A wrongful-termination-in-violation-of-public-policy claim was first recognized as an exception to Ohio’s stringent employment-at-will doctrine in Greeley v. Miami Valley Maintenance Contrs., 49 Ohio St.3d 228 (1990). The claim was often available if
(1) there is a clear public policy manifested in a state or federal constitution, statute, administrative regulation, or common law; and
(2) under the circumstances a plaintiff alleges, her discharge would jeopardize that public policy.

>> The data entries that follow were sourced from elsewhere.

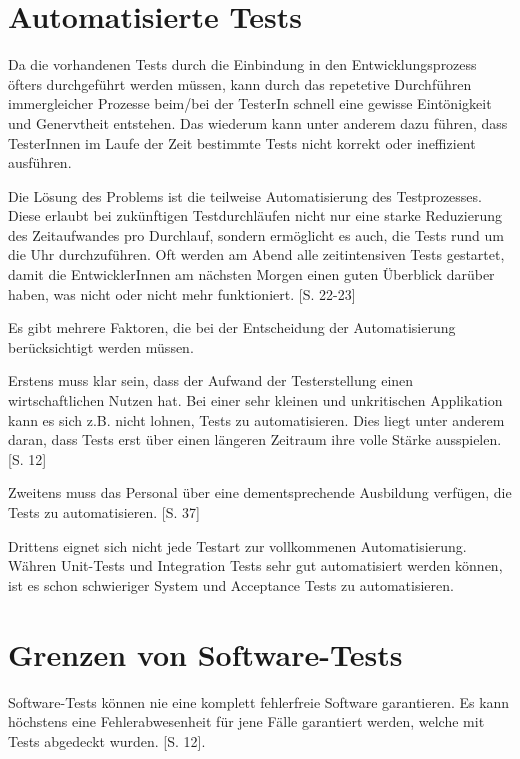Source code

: \documentclass[a4paper,bibtotoc,oneside]{scrbook}
\begin{document}
\section{Automatisierte Tests}
Da die vorhandenen Tests durch die Einbindung in den Entwicklungsprozess öfters durchgeführt werden müssen, kann durch das repetetive Durchführen immergleicher Prozesse beim/bei der TesterIn schnell eine gewisse Eintönigkeit und Genervtheit entstehen. Das wiederum kann unter anderem dazu führen, dass TesterInnen im Laufe der Zeit bestimmte Tests nicht korrekt oder ineffizient ausführen. 

Die Lösung des Problems ist die teilweise Automatisierung des Testprozesses. Diese erlaubt bei zukünftigen Testdurchläufen nicht nur eine starke Reduzierung des Zeitaufwandes pro Durchlauf, sondern ermöglicht es auch, die Tests rund um die Uhr durchzuführen. Oft werden am Abend alle zeitintensiven Tests gestartet, damit die EntwicklerInnen am nächsten Morgen einen guten Überblick darüber haben, was nicht oder nicht mehr funktioniert. \cite{test_auto}[S. 22-23]

Es gibt mehrere Faktoren, die bei der Entscheidung der Automatisierung berücksichtigt werden müssen. 


Erstens muss klar sein, dass der Aufwand der Testerstellung einen wirtschaftlichen Nutzen hat. Bei einer sehr kleinen und unkritischen Applikation kann es sich z.B. nicht lohnen, Tests zu automatisieren. Dies liegt unter anderem daran, dass Tests erst über einen längeren Zeitraum ihre volle Stärke ausspielen. \cite{eval_regression}[S. 12]

Zweitens muss das Personal über eine dementsprechende Ausbildung verfügen, die Tests zu automatisieren. \cite{eval_automat_webapp_test}[S. 37]

Drittens eignet sich nicht jede Testart zur vollkommenen Automatisierung. Währen Unit-Tests und Integration Tests sehr gut automatisiert werden können, ist es schon schwieriger System und Acceptance Tests zu automatisieren. 

\section{Grenzen von Software-Tests}
Software-Tests können nie eine komplett fehlerfreie Software garantieren. Es kann höchstens eine Fehlerabwesenheit für jene Fälle garantiert werden, welche mit Tests abgedeckt wurden. \cite{eval_regression}[S. 12]. 
\end{document}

After being terminated, the House plaintiff identified various provisions of Ohio Revised Code Chapter 4141 as the source of her wrongful-termination-in-violation-of-public-policy claim. The Chapter imposes fines and penalties for an employer's failure to accurately report employee earnings, but "do[es] not include a personal remedy for a dismissed employee ..."
The Supreme Court majority, in a decision penned by Justice Pat Fischer, a Republican, held that "[t]he lack of a personal remedy in the statutory scheme does not jeopardize the policy because the remedies contained in the statute sufficiently protect society's interest and discourage employers from engaging in the prohibited behavior." Even if a wrongful-termination-in-violation-of-public-policy claim were to be recognized on House's facts, according to the Supreme Court, it would not promote Chapter 4141's policy, since employers could still engage in inaccurate wage-reporting while avoiding liability by refraining from retaliating against employees who report it.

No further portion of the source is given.